Franklin had a long business partnership with the corporate raider James Goldsmith. As Goldsmith began winding down his US operations in 1987, Roland Franklin set up the Pembridge group together with his son Martin E. Franklin. Together they undertook a series of transactions between 1987 and 1989, the largest of which was the $1.3 billion hostile takeover of the Dickinson Robinson Group (DRG). Franklin appointed his son as the chief executive officer of DRG, with the goal of breaking up the conglomerate via a series of asset sales.

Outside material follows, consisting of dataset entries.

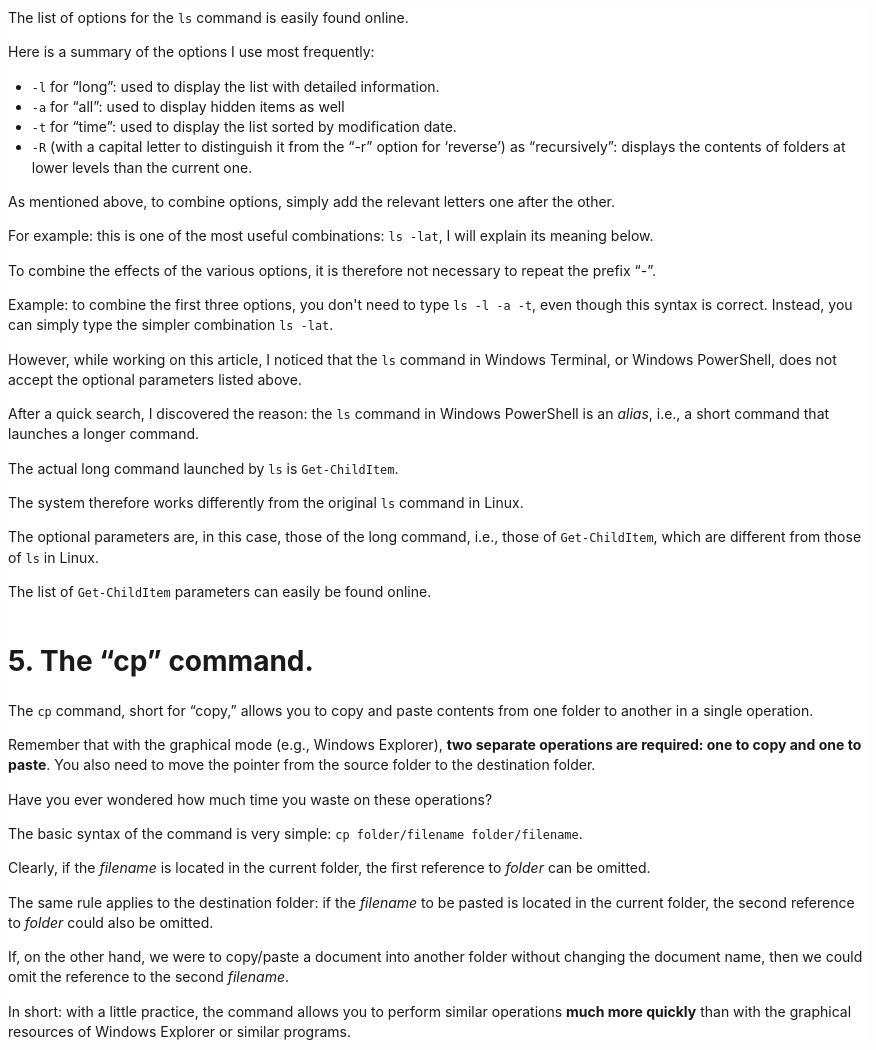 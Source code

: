 The list of options for the `ls` command is easily found online.

Here is a summary of the options I use most frequently:

-   `-l` for “long”: used to display the list with detailed information.
-   `-a` for “all”: used to display hidden items as well
-   `-t` for “time”: used to display the list sorted by modification date.
-   `-R` (with a capital letter to distinguish it from the “-r” option for ‘reverse’) as “recursively”: displays the contents of folders at lower levels than the current one.

As mentioned above, to combine options, simply add the relevant letters one after the other.

For example: this is one of the most useful combinations: `ls -lat`, I will explain its meaning below.

To combine the effects of the various options, it is therefore not necessary to repeat the prefix “-”.

Example: to combine the first three options, you don't need to type `ls -l -a -t`, even though this syntax is correct. Instead, you can simply type the simpler combination `ls -lat`.

However, while working on this article, I noticed that the `ls` command in Windows Terminal, or Windows PowerShell, does not accept the optional parameters listed above.

After a quick search, I discovered the reason: the `ls` command in Windows PowerShell is an *alias*, i.e., a short command that launches a longer command.

The actual long command launched by `ls` is `Get-ChildItem`.

The system therefore works differently from the original `ls` command in Linux.

The optional parameters are, in this case, those of the long command, i.e., those of `Get-ChildItem`, which are different from those of `ls` in Linux.

The list of `Get-ChildItem` parameters can easily be found online. 

# 5. The “cp” command.

The `cp` command, short for “copy,” allows you to copy and paste contents from one folder to another in a single operation.

Remember that with the graphical mode (e.g., Windows Explorer), **two separate operations are required: one to copy and one to paste**. You also need to move the pointer from the source folder to the destination folder.

Have you ever wondered how much time you waste on these operations?

The basic syntax of the command is very simple: `cp folder/filename folder/filename`.

Clearly, if the *filename* is located in the current folder,  the first reference to  *folder* can be omitted.

The same rule applies to the destination folder: if the *filename* to be pasted is located in the current folder, the second reference to *folder* could also be omitted.

If, on the other hand, we were to copy/paste a document into another folder without changing the document name, then we could omit the reference to the second *filename*.

In short: with a little practice, the command allows you to perform similar operations **much more quickly** than with the graphical resources of Windows Explorer or similar programs.
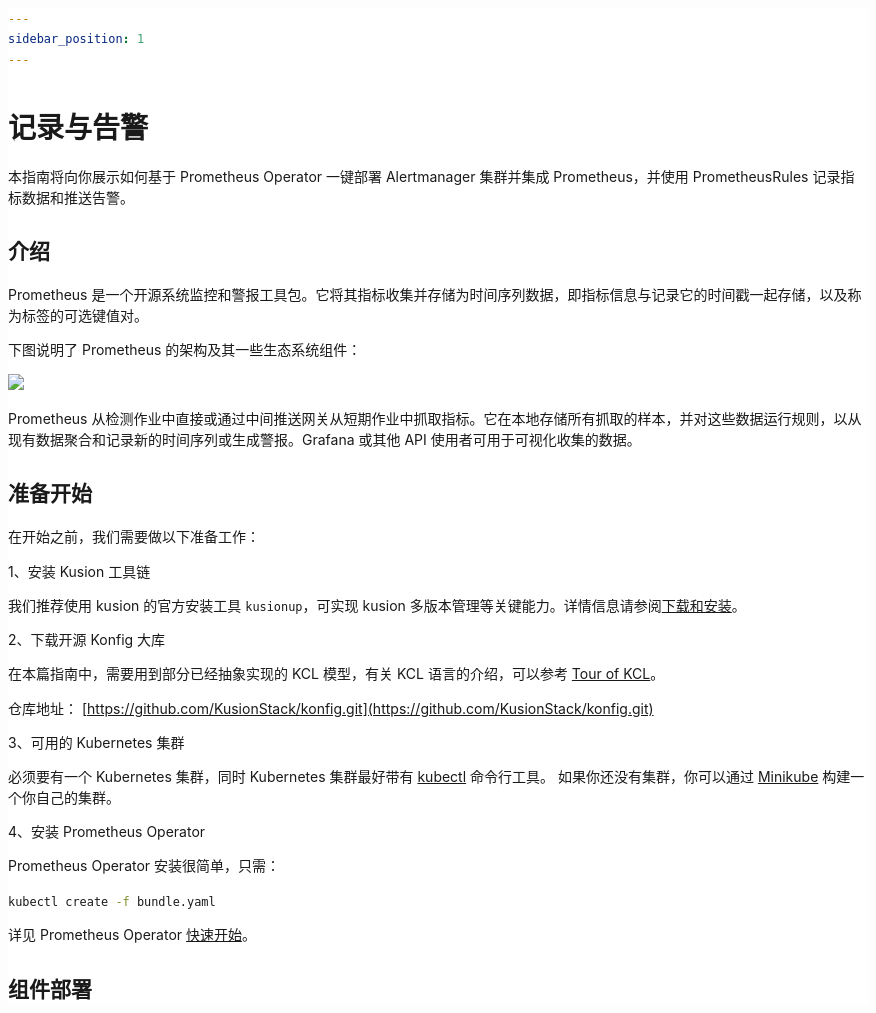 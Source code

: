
 ```yaml
---
sidebar_position: 1
---
```


# 记录与告警

本指南将向你展示如何基于 Prometheus Operator 一键部署 Alertmanager 集群并集成 Prometheus，并使用 PrometheusRules 记录指标数据和推送告警。

## 介绍

Prometheus 是一个开源系统监控和警报工具包。它将其指标收集并存储为时间序列数据，即指标信息与记录它的时间戳一起存储，以及称为标签的可选键值对。

下图说明了 Prometheus 的架构及其一些生态系统组件：

![](/img/docs/user_docs/guides/prometheus/structure.png)

Prometheus 从检测作业中直接或通过中间推送网关从短期作业中抓取指标。它在本地存储所有抓取的样本，并对这些数据运行规则，以从现有数据聚合和记录新的时间序列或生成警报。Grafana 或其他 API 使用者可用于可视化收集的数据。

## 准备开始

在开始之前，我们需要做以下准备工作：

1、安装 Kusion 工具链

我们推荐使用 kusion 的官方安装工具 `kusionup`，可实现 kusion 多版本管理等关键能力。详情信息请参阅[下载和安装](/docs/user_docs/getting-started/install)。

2、下载开源 Konfig 大库

在本篇指南中，需要用到部分已经抽象实现的 KCL 模型，有关 KCL 语言的介绍，可以参考 [Tour of KCL](https://kcl-lang.io/)。

仓库地址： [https://github.com/KusionStack/konfig.git](https://github.com/KusionStack/konfig.git)

3、可用的 Kubernetes 集群

必须要有一个 Kubernetes 集群，同时 Kubernetes 集群最好带有 [kubectl](https://kubernetes.io/docs/tasks/tools/#kubectl) 命令行工具。
如果你还没有集群，你可以通过 [Minikube](https://minikube.sigs.k8s.io/docs/tutorials/multi_node/) 构建一个你自己的集群。

4、安装 Prometheus Operator

Prometheus Operator 安装很简单，只需：

```bash
kubectl create -f bundle.yaml
```

详见 Prometheus Operator [快速开始](https://github.com/prometheus-operator/prometheus-operator#quickstart)。

## 组件部署
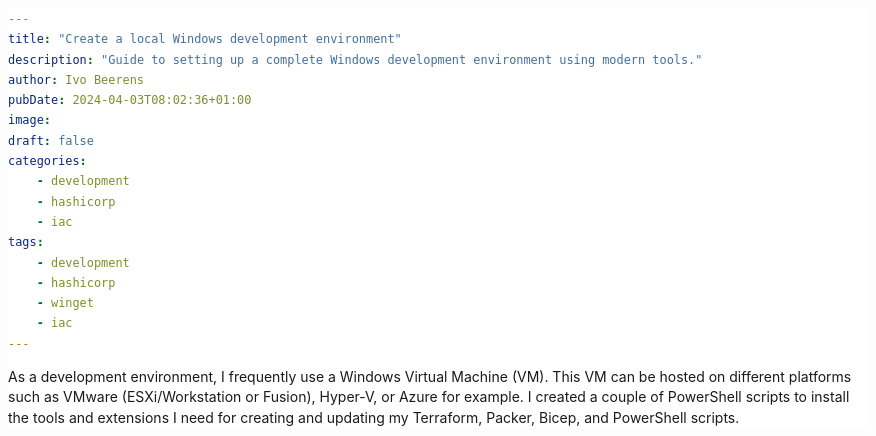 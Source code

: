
 ```yaml
---
title: "Create a local Windows development environment"
description: "Guide to setting up a complete Windows development environment using modern tools."
author: Ivo Beerens
pubDate: 2024-04-03T08:02:36+01:00
image: 
draft: false
categories:
    - development
    - hashicorp
    - iac
tags:
    - development
    - hashicorp
    - winget
    - iac
---
```

As a development environment, I frequently use a Windows Virtual Machine (VM). This VM can be hosted on different platforms such as VMware (ESXi/Workstation or Fusion), Hyper-V, or Azure for example. I created a couple of PowerShell scripts to install the tools and extensions I need for creating and updating my Terraform, Packer, Bicep, and PowerShell scripts.
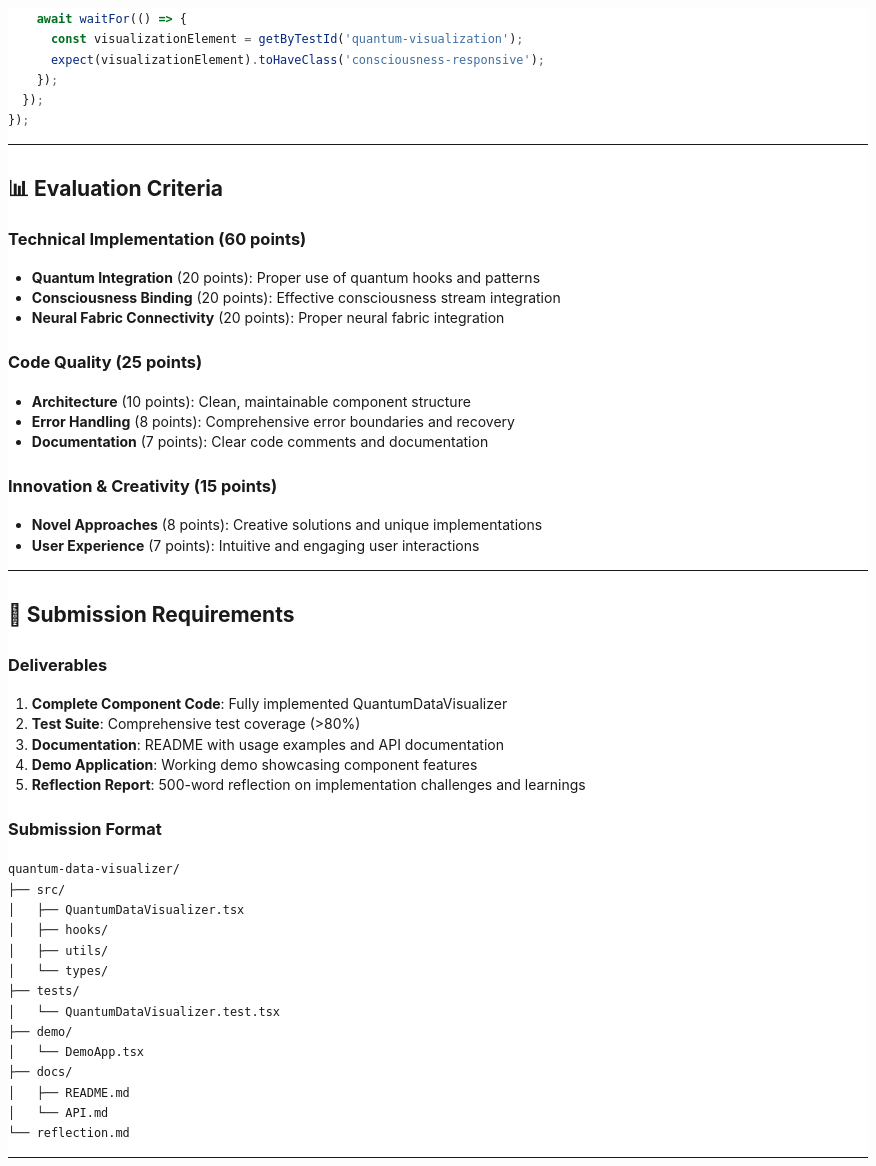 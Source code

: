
 ```typescript
    await waitFor(() => {
      const visualizationElement = getByTestId('quantum-visualization');
      expect(visualizationElement).toHaveClass('consciousness-responsive');
    });
  });
});
```

---

## 📊 Evaluation Criteria

### Technical Implementation (60 points)
- **Quantum Integration** (20 points): Proper use of quantum hooks and patterns
- **Consciousness Binding** (20 points): Effective consciousness stream integration
- **Neural Fabric Connectivity** (20 points): Proper neural fabric integration

### Code Quality (25 points)
- **Architecture** (10 points): Clean, maintainable component structure
- **Error Handling** (8 points): Comprehensive error boundaries and recovery
- **Documentation** (7 points): Clear code comments and documentation

### Innovation & Creativity (15 points)
- **Novel Approaches** (8 points): Creative solutions and unique implementations
- **User Experience** (7 points): Intuitive and engaging user interactions

---

## 🎯 Submission Requirements

### Deliverables
1. **Complete Component Code**: Fully implemented QuantumDataVisualizer
2. **Test Suite**: Comprehensive test coverage (>80%)
3. **Documentation**: README with usage examples and API documentation
4. **Demo Application**: Working demo showcasing component features
5. **Reflection Report**: 500-word reflection on implementation challenges and learnings

### Submission Format
```
quantum-data-visualizer/
├── src/
│   ├── QuantumDataVisualizer.tsx
│   ├── hooks/
│   ├── utils/
│   └── types/
├── tests/
│   └── QuantumDataVisualizer.test.tsx
├── demo/
│   └── DemoApp.tsx
├── docs/
│   ├── README.md
│   └── API.md
└── reflection.md
```

---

Franklin retired from active business in 1991, leaving Martin Franklin and Ian Ashken to oversee the final DRG asset sales. In 1992 they returned to the US with the intention of using their experience at DRG to build, rather than break up companies.

==Defence of Israel==
In June 2015, Franklin published an opinion piece in j., a Northern California Jewish newspaper, arguing that the Joint Comprehensive Plan of Action, also known as the Iran nuclear deal, would be "the first step on the path to World War III." He went on to compare U.S. President Barack Obama to British Prime Minister Neville Chamberlain prior to World War II, suggesting, "Obama is betraying Israel.". He concluded that Iran "should be treated as an extremely dangerous pariah."

==Personal life and death==
Franklin was married to Lady Nina Franklin. They resided in Jumby Bay, a private island off the coast of Antigua. Their son Martin E. Franklin is the co-founder and chairman of Jarden.

Franklin died on 1 February 2024, at the age of 97.